Quality and Soundness Over Implementation Details
I already learned this before in GarudaHacks but it got cemented here.
hackjakarta sent us a feedback on our project from the judges a couple of days after the hackathon concluded. From the feedback, it seems obvious from the feedback that the judges thought that we originally pitched our product as something that would only be released for those with visual impairment, before pivoting into releasing it into everyone else when the judges asked about why the product isn't rolled to everyone instead. This was the whole extent of the feedback.
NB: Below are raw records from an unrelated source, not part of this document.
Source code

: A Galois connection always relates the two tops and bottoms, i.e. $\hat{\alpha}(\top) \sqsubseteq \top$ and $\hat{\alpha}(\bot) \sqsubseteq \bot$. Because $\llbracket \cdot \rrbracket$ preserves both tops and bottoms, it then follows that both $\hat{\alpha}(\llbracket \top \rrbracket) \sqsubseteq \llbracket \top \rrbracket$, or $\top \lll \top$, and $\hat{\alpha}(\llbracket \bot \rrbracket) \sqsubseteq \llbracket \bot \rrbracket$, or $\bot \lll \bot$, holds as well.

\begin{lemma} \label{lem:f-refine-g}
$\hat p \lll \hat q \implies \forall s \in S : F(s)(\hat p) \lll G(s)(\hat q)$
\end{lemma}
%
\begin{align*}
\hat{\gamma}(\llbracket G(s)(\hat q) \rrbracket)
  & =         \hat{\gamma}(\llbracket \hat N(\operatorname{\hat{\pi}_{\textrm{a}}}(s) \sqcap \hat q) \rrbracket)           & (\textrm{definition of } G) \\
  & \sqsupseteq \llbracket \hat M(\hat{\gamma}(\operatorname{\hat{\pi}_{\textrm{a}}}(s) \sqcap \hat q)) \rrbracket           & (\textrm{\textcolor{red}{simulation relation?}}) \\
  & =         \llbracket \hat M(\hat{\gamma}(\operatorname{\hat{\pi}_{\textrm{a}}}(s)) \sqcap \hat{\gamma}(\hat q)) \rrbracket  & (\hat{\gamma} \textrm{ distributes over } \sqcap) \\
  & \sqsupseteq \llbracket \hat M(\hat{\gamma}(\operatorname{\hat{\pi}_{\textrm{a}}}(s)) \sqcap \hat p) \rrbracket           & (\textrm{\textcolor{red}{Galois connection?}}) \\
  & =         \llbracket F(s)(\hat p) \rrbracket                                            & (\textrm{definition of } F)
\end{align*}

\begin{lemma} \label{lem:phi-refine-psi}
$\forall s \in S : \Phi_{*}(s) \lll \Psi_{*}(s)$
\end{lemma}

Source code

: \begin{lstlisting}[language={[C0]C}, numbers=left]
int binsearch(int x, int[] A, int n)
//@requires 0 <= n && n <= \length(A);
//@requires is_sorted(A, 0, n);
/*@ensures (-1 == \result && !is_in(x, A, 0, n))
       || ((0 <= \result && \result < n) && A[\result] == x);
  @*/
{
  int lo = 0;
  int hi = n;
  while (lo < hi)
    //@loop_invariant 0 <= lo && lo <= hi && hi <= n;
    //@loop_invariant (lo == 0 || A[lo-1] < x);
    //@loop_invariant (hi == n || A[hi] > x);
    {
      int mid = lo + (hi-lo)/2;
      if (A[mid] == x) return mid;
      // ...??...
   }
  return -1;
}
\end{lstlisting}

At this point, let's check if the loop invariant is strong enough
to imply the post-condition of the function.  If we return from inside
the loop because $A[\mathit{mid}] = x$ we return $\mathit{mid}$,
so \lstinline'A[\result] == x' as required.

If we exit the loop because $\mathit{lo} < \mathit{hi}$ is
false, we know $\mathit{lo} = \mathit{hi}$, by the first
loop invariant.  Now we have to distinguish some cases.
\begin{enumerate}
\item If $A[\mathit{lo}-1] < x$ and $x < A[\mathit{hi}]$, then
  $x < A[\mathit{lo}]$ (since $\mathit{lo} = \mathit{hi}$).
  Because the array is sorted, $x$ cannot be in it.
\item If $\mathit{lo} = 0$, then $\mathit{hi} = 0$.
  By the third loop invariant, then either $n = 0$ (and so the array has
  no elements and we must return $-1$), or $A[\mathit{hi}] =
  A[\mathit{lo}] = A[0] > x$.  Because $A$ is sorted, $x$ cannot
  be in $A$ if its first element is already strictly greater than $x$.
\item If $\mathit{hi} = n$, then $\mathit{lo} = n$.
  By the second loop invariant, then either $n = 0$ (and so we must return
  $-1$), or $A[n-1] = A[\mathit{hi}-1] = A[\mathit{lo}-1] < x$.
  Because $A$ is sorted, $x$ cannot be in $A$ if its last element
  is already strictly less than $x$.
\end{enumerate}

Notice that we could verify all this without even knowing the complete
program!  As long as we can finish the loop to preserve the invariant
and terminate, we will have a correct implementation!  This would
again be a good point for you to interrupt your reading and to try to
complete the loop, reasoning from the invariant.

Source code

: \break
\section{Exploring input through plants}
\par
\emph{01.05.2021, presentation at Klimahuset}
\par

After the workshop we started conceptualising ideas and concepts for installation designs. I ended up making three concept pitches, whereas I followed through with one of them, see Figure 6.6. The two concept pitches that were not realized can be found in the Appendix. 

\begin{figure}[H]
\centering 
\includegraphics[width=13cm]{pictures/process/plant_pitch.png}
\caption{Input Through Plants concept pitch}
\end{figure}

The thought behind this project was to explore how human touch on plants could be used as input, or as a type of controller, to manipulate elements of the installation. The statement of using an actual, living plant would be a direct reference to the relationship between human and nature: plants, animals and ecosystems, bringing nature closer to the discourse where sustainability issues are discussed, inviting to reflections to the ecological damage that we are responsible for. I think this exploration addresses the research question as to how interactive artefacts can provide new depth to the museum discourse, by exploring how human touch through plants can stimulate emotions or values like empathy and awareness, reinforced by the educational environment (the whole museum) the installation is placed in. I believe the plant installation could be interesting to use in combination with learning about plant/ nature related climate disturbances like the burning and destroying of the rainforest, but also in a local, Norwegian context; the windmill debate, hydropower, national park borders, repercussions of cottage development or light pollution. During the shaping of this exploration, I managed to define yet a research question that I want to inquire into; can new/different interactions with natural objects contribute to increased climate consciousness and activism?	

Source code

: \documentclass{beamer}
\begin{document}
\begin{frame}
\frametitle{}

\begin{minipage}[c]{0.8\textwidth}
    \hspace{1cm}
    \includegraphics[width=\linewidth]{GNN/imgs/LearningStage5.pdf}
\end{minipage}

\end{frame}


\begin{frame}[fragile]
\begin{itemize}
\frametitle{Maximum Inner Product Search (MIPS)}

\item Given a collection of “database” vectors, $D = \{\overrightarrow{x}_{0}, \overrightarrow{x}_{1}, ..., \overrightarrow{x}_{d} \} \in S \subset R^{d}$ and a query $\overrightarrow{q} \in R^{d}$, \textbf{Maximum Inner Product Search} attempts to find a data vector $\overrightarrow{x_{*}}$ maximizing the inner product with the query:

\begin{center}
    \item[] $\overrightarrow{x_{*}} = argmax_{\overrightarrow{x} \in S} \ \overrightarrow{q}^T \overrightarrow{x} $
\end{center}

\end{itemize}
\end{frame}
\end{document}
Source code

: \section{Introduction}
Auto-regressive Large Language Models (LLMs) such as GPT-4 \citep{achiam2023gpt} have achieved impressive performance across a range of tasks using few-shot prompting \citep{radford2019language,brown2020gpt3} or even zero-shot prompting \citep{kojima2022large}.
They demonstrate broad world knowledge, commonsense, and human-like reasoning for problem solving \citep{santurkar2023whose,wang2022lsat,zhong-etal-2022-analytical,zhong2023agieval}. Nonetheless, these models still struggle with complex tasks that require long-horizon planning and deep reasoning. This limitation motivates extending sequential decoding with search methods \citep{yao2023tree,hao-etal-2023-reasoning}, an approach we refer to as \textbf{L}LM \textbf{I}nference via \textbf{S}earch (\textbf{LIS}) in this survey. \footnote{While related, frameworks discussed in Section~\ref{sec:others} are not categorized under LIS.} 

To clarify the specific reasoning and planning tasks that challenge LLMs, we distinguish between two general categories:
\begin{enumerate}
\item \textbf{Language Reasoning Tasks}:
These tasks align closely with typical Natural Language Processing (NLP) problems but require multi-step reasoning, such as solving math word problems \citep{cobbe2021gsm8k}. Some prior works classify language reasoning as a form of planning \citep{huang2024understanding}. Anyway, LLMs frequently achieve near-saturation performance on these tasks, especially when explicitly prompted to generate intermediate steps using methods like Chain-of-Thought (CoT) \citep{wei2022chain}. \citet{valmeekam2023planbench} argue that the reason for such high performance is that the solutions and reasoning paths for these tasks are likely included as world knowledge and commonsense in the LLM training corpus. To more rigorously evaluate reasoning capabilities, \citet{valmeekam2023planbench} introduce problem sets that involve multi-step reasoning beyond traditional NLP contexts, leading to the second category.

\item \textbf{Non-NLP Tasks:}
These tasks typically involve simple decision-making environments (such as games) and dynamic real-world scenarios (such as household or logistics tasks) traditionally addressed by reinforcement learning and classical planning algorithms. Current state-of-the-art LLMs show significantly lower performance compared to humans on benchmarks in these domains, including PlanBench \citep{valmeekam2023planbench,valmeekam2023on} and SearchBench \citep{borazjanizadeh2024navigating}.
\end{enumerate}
There were no comments on why the product failed to produce an output during the demo, the feedback was entirely about the target market of the product.
There are several evaluations that can be derived from the above feedback:
I could have made it clearer to the judge that this is a case in which accessibility features that is particularly helpful for users with certain impairments (in this case, visual impairments) could also benefit the general userbase (see this great article from Cassidy James on the topic, one of the co-founder of elementaryOS).
We picked the wrong "twist" for the original chatbot food recommender that we came up with because users with visual impairments doesn't make up enough of the userbase to justify the existence of this product (would love to see the backlash towards Grab should they decide to admit that publicly).
All in all, I don't know if this preference for sound business over sheer technical coolness (I just came up with that term when writing this and I think it's pretty neat) can really be generalized to most hackathons, or if it's really just something that came down to the background of our particular judges (in which case this and the previous lesson is really one and the same). What I do know is that this has happened twice, which increased the significance of this lesson.